6 Ways to Get Your Book Noticed Using Social Media

There are of course many ways to market and get your book noticed on social media. Here are two specific ways for each of the following social media platforms. Some of these are less in-your-face book marketing and more about connecting with people so they want to learn more about you and your book.

Twitter

  1. Promote interesting quotes from your book. You probably have a ton of interesting tips or tidbits in your nonfiction book. Share those quotes in fun ways that engage your audience and encourages them to share with your audience. It’s fun to use a graphic-design tool such as Canva.com to do this. If you have images in your books, you can upload these to Canva, overlay your quote, and share these on Twitter. Images like that tend to get more likes and shares than plain text messages. You can do the same thing with book reviews. Take your 5-star book reviews from Amazon and post short excerpts of them in an image that you share. Here is a PDF I created with some sample images I created for my own nonfiction book.
  2. Tweet Your Milestones. Did you just send your manuscript off to the editor? Did your cover designer just give you the final cover design? Did you just sell 100 copies to a local school? Tweet about it. And you can make it fun for others to share by creating an image in Canva.com with the text being your milestone (Just sold 100 copies!)

Facebook

  1. Like other pages related to your topic. Do this as your own page. Here's how: go to a page you want to like and click on the box with the ellipses right under the main banner and to the right of the Like, Follow, Share boxes. A box pops up and one of the options is Like as your Page. That’s what you want to click.
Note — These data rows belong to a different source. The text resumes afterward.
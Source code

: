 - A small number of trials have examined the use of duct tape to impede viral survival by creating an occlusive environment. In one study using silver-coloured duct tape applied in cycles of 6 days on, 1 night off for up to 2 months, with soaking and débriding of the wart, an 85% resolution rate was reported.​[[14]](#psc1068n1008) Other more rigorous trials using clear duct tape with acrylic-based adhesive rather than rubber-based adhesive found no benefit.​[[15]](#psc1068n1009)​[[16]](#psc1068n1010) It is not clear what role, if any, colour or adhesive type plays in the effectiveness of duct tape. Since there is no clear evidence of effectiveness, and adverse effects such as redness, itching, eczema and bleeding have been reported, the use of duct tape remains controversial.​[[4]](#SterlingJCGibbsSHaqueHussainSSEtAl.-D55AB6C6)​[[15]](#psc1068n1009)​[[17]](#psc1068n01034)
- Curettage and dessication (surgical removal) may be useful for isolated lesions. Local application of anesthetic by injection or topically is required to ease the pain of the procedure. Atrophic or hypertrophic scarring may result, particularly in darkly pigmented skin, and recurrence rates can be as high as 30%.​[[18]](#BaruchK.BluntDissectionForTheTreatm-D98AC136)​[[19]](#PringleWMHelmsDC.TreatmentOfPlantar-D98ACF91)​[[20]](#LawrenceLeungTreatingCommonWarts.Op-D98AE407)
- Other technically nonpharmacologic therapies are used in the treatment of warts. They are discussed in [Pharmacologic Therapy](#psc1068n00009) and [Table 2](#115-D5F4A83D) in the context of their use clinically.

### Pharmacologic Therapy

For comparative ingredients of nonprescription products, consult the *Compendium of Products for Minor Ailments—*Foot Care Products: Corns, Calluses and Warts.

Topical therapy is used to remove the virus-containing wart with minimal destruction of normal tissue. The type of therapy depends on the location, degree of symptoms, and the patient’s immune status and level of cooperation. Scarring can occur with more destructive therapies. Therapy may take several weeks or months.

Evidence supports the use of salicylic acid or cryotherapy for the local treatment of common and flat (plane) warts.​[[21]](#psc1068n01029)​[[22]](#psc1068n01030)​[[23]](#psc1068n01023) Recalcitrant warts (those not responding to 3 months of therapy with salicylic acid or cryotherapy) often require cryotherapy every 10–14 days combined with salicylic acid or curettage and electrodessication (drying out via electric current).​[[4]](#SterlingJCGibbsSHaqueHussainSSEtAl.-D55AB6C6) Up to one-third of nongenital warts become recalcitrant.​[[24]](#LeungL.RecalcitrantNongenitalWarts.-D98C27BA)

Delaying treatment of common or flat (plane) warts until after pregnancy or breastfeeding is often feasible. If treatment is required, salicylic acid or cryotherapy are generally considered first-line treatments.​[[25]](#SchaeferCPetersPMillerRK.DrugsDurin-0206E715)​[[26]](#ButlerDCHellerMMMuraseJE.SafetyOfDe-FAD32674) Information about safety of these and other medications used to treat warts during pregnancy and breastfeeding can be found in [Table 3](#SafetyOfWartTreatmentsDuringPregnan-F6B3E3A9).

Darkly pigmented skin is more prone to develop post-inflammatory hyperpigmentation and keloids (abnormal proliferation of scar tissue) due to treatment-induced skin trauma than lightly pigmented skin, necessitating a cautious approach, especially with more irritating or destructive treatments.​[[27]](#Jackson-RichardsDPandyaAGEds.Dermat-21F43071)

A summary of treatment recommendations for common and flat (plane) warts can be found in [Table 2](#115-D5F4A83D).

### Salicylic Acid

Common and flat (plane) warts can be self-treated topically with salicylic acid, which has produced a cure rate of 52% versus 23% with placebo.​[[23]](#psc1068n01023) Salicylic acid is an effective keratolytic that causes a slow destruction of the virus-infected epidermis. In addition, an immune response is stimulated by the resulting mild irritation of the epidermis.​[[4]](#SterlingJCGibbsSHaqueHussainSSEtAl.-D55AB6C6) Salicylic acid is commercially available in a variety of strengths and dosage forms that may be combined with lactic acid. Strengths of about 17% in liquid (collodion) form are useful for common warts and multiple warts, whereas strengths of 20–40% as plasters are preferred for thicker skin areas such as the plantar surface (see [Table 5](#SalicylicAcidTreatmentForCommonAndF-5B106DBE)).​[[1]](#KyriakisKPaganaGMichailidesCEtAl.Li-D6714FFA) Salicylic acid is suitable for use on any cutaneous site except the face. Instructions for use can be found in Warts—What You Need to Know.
You may find that page reciprocates and likes your page as well. The big advantage here though is that now you can like and comment on their page as your own page – not just you as your personal profile. This is a great way to get more exposure for your own page. Your comments might be tips you can share from your own book. You don’t want to be too self-promotional when you do that. Just share the tip as your own page and say there’s more information found in Chapter 10, for example, of your book. Let people come ask you more about it. I also suggest sharing your Facebook page posts on your personal timeline with a comment.
  2. Invest in ads. You don’t have to spend a lot of money. In fact, you can spend as little as $1 per day. I suggest starting small and testing to see what works and what doesn’t and then later you can work with a larger budget if you want. Several of my clients have run a one-week ad for just $7 and found they get great results. They get more page likes, engagement, and their posts reach a much larger audience. I learned about this $1 per day idea from Dennis Yu of Blitz Metrics and highly recommend investing in his course. You can sign up for the course at blitzmetrics.com/fdd/. With the recent changes at Facebook, this is one way your page is more likely to be seen – particularly if you pay to boost posts that are already getting engagement – which means people are commenting on the post.

LinkedIn

  1. Publish articles on LinkedIn Pulse. Write articles related to your book topic and publish these on LinkedIn to showcase your expertise. It’s very easy. When you log in to LinkedIn one of your choices to post is to write an article. Include an image and a link at the end of your article to where they can learn more about you – your website or Amazon author page. These articles can be seen by people who aren’t even connected to you. Be sure to follow up and reply to any comments made on your articles. Remember to view the analytics for your articles to see how many people are viewing them, liking them, and sharing them.
  2. Utilize groups. If you haven’t yet joined any groups, do so. Find groups related to your book’s topic and join them. Then engage in conversations already there. As with any social network, enlighten and educate with your comments. Show your expertise so people will want to come view your profile, connect with you, and eventually learn about your book. You might even consider starting your own group.